▶ TASK REQUIREMENTS: List all the lines in these records that hold "pairs".

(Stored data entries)
:::::

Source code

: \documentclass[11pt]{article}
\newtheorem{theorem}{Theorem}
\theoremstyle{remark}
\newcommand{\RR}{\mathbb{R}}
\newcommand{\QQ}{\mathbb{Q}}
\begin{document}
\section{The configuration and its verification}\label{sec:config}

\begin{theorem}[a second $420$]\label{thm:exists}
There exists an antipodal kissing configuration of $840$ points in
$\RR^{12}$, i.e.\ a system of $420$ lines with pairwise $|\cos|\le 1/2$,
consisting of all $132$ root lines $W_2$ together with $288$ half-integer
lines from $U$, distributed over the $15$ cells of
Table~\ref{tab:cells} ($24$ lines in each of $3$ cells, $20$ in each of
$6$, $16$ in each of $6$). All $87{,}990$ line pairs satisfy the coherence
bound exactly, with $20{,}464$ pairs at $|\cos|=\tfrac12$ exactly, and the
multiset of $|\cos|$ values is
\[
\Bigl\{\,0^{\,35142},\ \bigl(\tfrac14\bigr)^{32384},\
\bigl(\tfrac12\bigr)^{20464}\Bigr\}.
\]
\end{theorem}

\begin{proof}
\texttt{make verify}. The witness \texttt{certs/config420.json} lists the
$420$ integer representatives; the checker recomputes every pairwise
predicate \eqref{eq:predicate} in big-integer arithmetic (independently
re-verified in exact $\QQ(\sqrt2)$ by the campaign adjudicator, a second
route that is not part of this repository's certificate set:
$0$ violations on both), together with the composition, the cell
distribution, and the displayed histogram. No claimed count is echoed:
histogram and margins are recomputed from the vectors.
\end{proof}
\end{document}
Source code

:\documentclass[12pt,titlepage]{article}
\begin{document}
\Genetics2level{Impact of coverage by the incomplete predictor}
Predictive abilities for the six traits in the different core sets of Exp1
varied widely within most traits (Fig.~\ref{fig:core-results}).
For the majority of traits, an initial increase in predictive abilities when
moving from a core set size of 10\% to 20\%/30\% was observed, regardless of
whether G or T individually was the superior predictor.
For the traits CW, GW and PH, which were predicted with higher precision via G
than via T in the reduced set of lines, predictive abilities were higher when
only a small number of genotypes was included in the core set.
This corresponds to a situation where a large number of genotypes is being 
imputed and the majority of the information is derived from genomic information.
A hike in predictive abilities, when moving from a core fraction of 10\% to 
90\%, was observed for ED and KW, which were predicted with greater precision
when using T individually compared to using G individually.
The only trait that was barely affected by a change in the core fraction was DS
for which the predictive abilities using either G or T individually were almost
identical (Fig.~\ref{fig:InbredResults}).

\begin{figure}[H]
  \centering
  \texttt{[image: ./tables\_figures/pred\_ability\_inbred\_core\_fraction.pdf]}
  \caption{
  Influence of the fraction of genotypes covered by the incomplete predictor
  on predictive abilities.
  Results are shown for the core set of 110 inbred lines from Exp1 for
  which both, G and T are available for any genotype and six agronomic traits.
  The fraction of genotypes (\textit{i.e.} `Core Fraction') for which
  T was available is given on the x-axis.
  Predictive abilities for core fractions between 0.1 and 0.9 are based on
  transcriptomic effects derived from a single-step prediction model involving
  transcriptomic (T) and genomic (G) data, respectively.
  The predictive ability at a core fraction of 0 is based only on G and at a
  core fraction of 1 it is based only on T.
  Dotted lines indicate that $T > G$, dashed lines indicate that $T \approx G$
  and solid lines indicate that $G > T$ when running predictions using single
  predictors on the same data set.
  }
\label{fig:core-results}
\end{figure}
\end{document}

:::::

▶ RESPONSE BELOW:
$6$, $16$ in each of $6$). All $87{,}990$ line pairs satisfy the coherence
bound exactly, with $20{,}464$ pairs at $|\cos|=\tfrac12$ exactly, and the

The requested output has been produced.